Heinrich-Bullinger-Briefwechseledition, Universität Zürich © Heinrich Bullinger-Stiftung Arpa Bibliothek Textbreite Schriftgröße

[1510]

Johannes Zwick an
Bullinger
[Konstanz,
ca. 30. April 1541]

Autograph: Zürich StA, E II 350, 465-467 (Siegel) Ungedruckt

Leitet Nachrichten weiter, die ihm zugeschickt wurden: In Regensburg wird in den Herbergen der Fürsten evangelisch gepredigt. Die Türken sollen die Belagerung von Pest aufgegeben haben. [Sultan Suleiman I.] soll im Anmarsch sein. Luther soll in einem Brief davor gewarnt haben, den Ernst der Verhandlungen in Regensburg zu unterschätzen. Teilt ein Gedicht mit, das Philipp [Melanchthon] Jakob Sturm geschickt hat. Berichtet über die Ernennung der Teilnehmer, Beisitzer und Präsidenten des Religionsgesprächs und über das den protestantischen Kolloquenten erteilte Mandat; die Gegenseite wollte mit dem Artikel vom Sakrament beginnen, wohl um die Protestanten gegeneinander auszuspielen. Kaiser [Karl V.] hat die Abgeordneten empfangen; am 25. April haben die Verhandlungen begonnen. [Johannes]Fabri soll noch am Leben sein. Bullinger soll diese Nachrichten weitergeben, besonders an Leo [Jud].

S. Wie man mir schribt, 2 also will ich uch och 3 schriben.

Die prediger unsers tails predigend ains um das ander zu Regenspurg in der fursten a herbergen.

Vor Baest 4 soll der Turck etlich sturm verloren haben und ir oberster umkomen sin; 5 daruf syend sy abzogen.

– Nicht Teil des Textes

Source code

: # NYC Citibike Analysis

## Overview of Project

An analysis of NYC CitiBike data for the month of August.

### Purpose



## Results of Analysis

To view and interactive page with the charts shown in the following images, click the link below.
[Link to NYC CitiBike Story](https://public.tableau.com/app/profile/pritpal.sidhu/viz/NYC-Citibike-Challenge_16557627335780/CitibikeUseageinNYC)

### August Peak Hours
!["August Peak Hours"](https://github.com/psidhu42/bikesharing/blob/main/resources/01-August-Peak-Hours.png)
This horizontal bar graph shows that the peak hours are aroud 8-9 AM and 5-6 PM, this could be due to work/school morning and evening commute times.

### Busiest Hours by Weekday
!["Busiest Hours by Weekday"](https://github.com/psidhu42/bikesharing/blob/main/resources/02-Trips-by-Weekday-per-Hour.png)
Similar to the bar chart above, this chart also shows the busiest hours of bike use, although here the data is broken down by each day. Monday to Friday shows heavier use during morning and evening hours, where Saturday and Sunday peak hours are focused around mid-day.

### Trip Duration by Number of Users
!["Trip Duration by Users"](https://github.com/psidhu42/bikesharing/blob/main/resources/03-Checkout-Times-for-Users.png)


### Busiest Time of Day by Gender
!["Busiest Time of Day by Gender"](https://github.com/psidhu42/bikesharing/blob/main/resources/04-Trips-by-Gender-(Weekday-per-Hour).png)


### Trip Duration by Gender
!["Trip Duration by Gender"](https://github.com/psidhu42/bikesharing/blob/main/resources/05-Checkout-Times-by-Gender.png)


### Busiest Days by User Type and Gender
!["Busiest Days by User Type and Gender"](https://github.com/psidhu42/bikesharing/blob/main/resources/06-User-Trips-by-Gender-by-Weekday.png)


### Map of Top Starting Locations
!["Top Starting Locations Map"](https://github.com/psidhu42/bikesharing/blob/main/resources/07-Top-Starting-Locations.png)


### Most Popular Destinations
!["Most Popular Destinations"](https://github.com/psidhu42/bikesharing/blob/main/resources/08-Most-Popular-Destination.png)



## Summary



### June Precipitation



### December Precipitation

a Vor fursten gestrichenes herre.
1 Etwa gleichzeitig mit dem inhaltlich parallelen Schreiben an Vadian vom 30. April (Vadian BW VI 20, Nr. 1165).
2 Über Zwicks Quelle ist nichts bekannt. — Eine ähnliche, etwa einen Monat früher zu datierende Zusammenstellung von Nachrichten aus Regensburg von Zwicks Hand, allerdings nicht in Briefform, findet sich in Zürich StA, E II 350, 401.
3 euch auch.
4 Pest (vgl. oben Nr. 1487, Anm. 2).
5 Das Gerücht vom Tod des türkischen Statthalters von Belgrad (vgl. PC III 180; MO IV 186) war falsch; beim gefallenen Truppenführer handelte es sich laut Giovio um einen Hauptmann namens Ahmed (s. Paulo Giovio, Historiae sui temporis II/2, Rom 1985. —Opera V, S. 25).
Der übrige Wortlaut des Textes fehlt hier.